Stored data:
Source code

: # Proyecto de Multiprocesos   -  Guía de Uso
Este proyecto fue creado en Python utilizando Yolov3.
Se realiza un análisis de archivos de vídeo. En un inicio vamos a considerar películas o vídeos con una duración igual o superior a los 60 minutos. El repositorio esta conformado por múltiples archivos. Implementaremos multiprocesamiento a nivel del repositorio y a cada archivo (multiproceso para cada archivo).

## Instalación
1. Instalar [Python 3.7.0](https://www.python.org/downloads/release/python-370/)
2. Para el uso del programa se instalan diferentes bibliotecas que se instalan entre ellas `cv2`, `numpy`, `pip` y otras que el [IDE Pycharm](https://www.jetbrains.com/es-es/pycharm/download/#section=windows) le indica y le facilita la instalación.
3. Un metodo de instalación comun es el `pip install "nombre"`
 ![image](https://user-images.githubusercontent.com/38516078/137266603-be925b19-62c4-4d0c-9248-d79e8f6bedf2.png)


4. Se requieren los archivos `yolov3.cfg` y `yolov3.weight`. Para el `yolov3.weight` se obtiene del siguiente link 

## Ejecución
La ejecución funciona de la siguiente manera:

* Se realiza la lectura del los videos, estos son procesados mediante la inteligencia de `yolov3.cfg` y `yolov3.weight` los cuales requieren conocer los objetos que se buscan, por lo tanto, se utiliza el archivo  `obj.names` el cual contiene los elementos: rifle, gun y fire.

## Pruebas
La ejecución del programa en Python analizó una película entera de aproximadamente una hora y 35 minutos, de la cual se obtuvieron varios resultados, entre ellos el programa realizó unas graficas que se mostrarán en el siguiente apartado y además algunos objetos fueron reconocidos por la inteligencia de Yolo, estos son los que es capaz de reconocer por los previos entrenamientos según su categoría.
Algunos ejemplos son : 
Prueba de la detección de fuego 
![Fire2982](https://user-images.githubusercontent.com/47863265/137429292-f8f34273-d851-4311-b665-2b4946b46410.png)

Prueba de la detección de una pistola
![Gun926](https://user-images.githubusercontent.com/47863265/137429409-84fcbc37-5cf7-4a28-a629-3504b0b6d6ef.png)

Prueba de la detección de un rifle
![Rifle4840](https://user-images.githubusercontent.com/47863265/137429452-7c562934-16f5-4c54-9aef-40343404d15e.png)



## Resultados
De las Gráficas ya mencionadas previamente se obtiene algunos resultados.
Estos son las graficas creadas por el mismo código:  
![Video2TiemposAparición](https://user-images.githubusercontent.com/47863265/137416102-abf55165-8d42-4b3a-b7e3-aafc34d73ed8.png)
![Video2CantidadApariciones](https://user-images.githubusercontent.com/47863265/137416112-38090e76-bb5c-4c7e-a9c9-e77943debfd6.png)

* [Exercise details]
Give back, exactly as written, the stretch from the line with "Este proyecto fue" through the line with "La ejecución funciona", and no other lines from the records above.

* [Written solution]
Este proyecto fue creado en Python utilizando Yolov3.
Se realiza un análisis de archivos de vídeo. En un inicio vamos a considerar películas o vídeos con una duración igual o superior a los 60 minutos. El repositorio esta conformado por múltiples archivos. Implementaremos multiprocesamiento a nivel del repositorio y a cada archivo (multiproceso para cada archivo).

## Instalación
1. Instalar [Python 3.7.0](https://www.python.org/downloads/release/python-370/)
2. Para el uso del programa se instalan diferentes bibliotecas que se instalan entre ellas `cv2`, `numpy`, `pip` y otras que el [IDE Pycharm](https://www.jetbrains.com/es-es/pycharm/download/#section=windows) le indica y le facilita la instalación.
3. Un metodo de instalación comun es el `pip install "nombre"`
 ![image](https://user-images.githubusercontent.com/38516078/137266603-be925b19-62c4-4d0c-9248-d79e8f6bedf2.png)


4. Se requieren los archivos `yolov3.cfg` y `yolov3.weight`. Para el `yolov3.weight` se obtiene del siguiente link 

## Ejecución
La ejecución funciona de la siguiente manera:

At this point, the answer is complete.